▶ **About this task**:
Whenever the word "Description" shows up in a line of the data, copy that line.

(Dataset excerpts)
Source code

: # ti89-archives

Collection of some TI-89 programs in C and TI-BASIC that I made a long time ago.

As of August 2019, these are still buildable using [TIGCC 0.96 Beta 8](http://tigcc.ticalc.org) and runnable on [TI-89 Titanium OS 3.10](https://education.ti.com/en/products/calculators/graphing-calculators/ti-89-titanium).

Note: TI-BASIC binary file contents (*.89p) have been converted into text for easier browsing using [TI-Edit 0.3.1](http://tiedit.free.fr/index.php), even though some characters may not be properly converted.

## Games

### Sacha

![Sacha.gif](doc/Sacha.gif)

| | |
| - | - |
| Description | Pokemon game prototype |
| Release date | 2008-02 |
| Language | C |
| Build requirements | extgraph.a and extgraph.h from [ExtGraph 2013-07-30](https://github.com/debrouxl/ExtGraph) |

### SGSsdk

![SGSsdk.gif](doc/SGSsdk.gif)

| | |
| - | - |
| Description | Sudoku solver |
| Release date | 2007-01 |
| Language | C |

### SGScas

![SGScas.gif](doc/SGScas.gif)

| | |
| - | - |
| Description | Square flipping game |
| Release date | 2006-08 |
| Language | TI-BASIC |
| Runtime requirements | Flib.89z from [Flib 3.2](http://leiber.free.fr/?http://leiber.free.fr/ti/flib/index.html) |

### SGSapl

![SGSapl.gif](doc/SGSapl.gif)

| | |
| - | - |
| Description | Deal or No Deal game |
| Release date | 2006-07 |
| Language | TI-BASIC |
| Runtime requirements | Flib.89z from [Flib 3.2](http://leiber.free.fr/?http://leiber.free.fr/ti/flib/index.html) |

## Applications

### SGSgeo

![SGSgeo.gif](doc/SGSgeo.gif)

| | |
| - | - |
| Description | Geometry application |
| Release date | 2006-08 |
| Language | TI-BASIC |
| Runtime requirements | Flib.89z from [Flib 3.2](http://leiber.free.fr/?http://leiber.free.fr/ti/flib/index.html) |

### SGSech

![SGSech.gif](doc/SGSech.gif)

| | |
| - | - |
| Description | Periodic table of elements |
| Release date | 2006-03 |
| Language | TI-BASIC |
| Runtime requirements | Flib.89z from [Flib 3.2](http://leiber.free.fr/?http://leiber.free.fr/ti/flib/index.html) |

▶ **Task output**:
| Description | Pokemon game prototype |
| Description | Sudoku solver |
| Description | Square flipping game |
| Description | Deal or No Deal game |
| Description | Geometry application |
| Description | Periodic table of elements |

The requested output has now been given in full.